That is a great question. I probably didn’t do a good job so thank you for raising that an explain it to you an actually population based the plan is. It is hard. The entire world is targeting customers and here it is kind of population based sort of thing. There is more focused a little bit today on crime and the reason that is because we think we can affect the public and political will the most by that because it is the face of homelessness but the plan if you have any interest in reading it, pull up cehkc.org. Committee to End Homelessness in King County.org. That full cehkc.org, the whole plan is there. You will see that it is right down to each of the sub populations. Insurances are very different. We talked about the Plymouth Housing project for

Seattle Pacific University Transcriptions the chronically homeless with significant disabilities that can’t work verses the youth who are kicked out of the house because he got in trouble or often fled the house because it wasn’t a healthy safe place for them to be.
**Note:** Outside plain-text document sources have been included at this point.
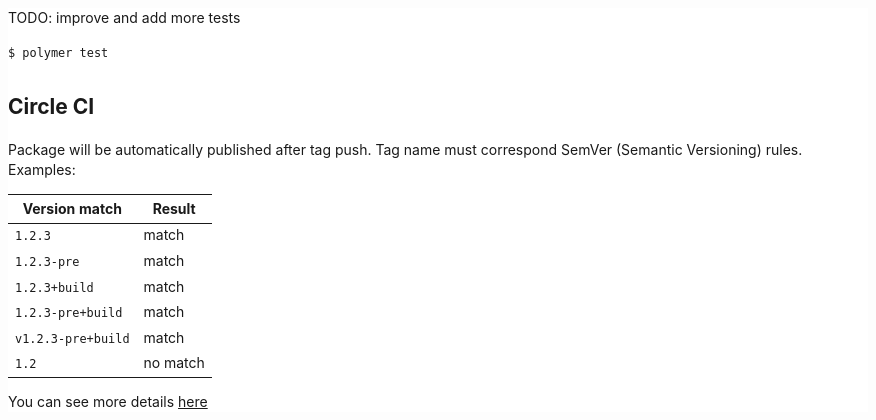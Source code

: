 TODO: improve and add more tests

```
$ polymer test
```

## Circle CI

Package will be automatically published after tag push. Tag name must correspond SemVer (Semantic Versioning) rules.
Examples:

| Version match      | Result   |
| ------------------ | -------- |
| `1.2.3`            | match    |
| `1.2.3-pre`        | match    |
| `1.2.3+build`      | match    |
| `1.2.3-pre+build`  | match    |
| `v1.2.3-pre+build` | match    |
| `1.2`              | no match |

You can see more details [here](https://rgxdb.com/r/40OZ1HN5)
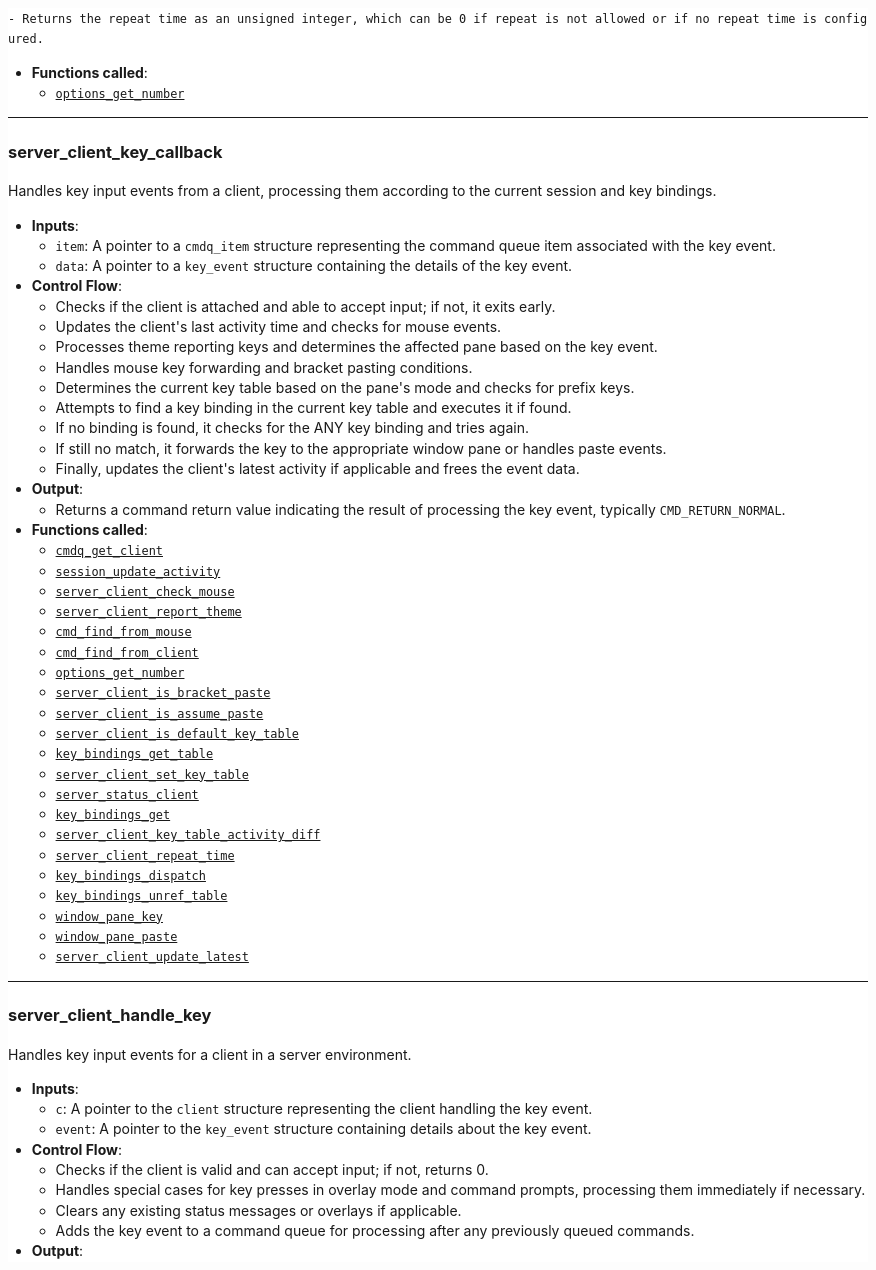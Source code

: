    - Returns the repeat time as an unsigned integer, which can be 0 if repeat is not allowed or if no repeat time is configured.
- **Functions called**:
    - [`options_get_number`](options.c.driver.md#options_get_number)


---
### server_client_key_callback
Handles key input events from a client, processing them according to the current session and key bindings.
- **Inputs**:
    - `item`: A pointer to a `cmdq_item` structure representing the command queue item associated with the key event.
    - `data`: A pointer to a `key_event` structure containing the details of the key event.
- **Control Flow**:
    - Checks if the client is attached and able to accept input; if not, it exits early.
    - Updates the client's last activity time and checks for mouse events.
    - Processes theme reporting keys and determines the affected pane based on the key event.
    - Handles mouse key forwarding and bracket pasting conditions.
    - Determines the current key table based on the pane's mode and checks for prefix keys.
    - Attempts to find a key binding in the current key table and executes it if found.
    - If no binding is found, it checks for the ANY key binding and tries again.
    - If still no match, it forwards the key to the appropriate window pane or handles paste events.
    - Finally, updates the client's latest activity if applicable and frees the event data.
- **Output**:
    - Returns a command return value indicating the result of processing the key event, typically `CMD_RETURN_NORMAL`.
- **Functions called**:
    - [`cmdq_get_client`](cmd-queue.c.driver.md#cmdq_get_client)
    - [`session_update_activity`](session.c.driver.md#session_update_activity)
    - [`server_client_check_mouse`](#server_client_check_mouse)
    - [`server_client_report_theme`](#server_client_report_theme)
    - [`cmd_find_from_mouse`](cmd-find.c.driver.md#cmd_find_from_mouse)
    - [`cmd_find_from_client`](cmd-find.c.driver.md#cmd_find_from_client)
    - [`options_get_number`](options.c.driver.md#options_get_number)
    - [`server_client_is_bracket_paste`](#server_client_is_bracket_paste)
    - [`server_client_is_assume_paste`](#server_client_is_assume_paste)
    - [`server_client_is_default_key_table`](#server_client_is_default_key_table)
    - [`key_bindings_get_table`](key-bindings.c.driver.md#key_bindings_get_table)
    - [`server_client_set_key_table`](#server_client_set_key_table)
    - [`server_status_client`](server-fn.c.driver.md#server_status_client)
    - [`key_bindings_get`](key-bindings.c.driver.md#key_bindings_get)
    - [`server_client_key_table_activity_diff`](#server_client_key_table_activity_diff)
    - [`server_client_repeat_time`](#server_client_repeat_time)
    - [`key_bindings_dispatch`](key-bindings.c.driver.md#key_bindings_dispatch)
    - [`key_bindings_unref_table`](key-bindings.c.driver.md#key_bindings_unref_table)
    - [`window_pane_key`](window.c.driver.md#window_pane_key)
    - [`window_pane_paste`](window.c.driver.md#window_pane_paste)
    - [`server_client_update_latest`](#server_client_update_latest)


---
### server_client_handle_key
Handles key input events for a client in a server environment.
- **Inputs**:
    - `c`: A pointer to the `client` structure representing the client handling the key event.
    - `event`: A pointer to the `key_event` structure containing details about the key event.
- **Control Flow**:
    - Checks if the client is valid and can accept input; if not, returns 0.
    - Handles special cases for key presses in overlay mode and command prompts, processing them immediately if necessary.
    - Clears any existing status messages or overlays if applicable.
    - Adds the key event to a command queue for processing after any previously queued commands.
- **Output**:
And those people don’t want to be homeless. They haven’t been homeless for very long and they just need a transitional housing. If you go up to Sandpoint up to Magnuson Park there are six or seven buildings three age groups at a time for homeless kids. 15, 14, 16, 17, some your age. So the plan is to start over there. Some are easier to solve than others. Chronic is the hardest. Single moms with children are the biggest population and they have very different needs are very specific.

AS college students it is very hard to figure out what we want to do next in life, what did you do when you were younger? Were you in a position to start a business to fellowship with, when you were in college?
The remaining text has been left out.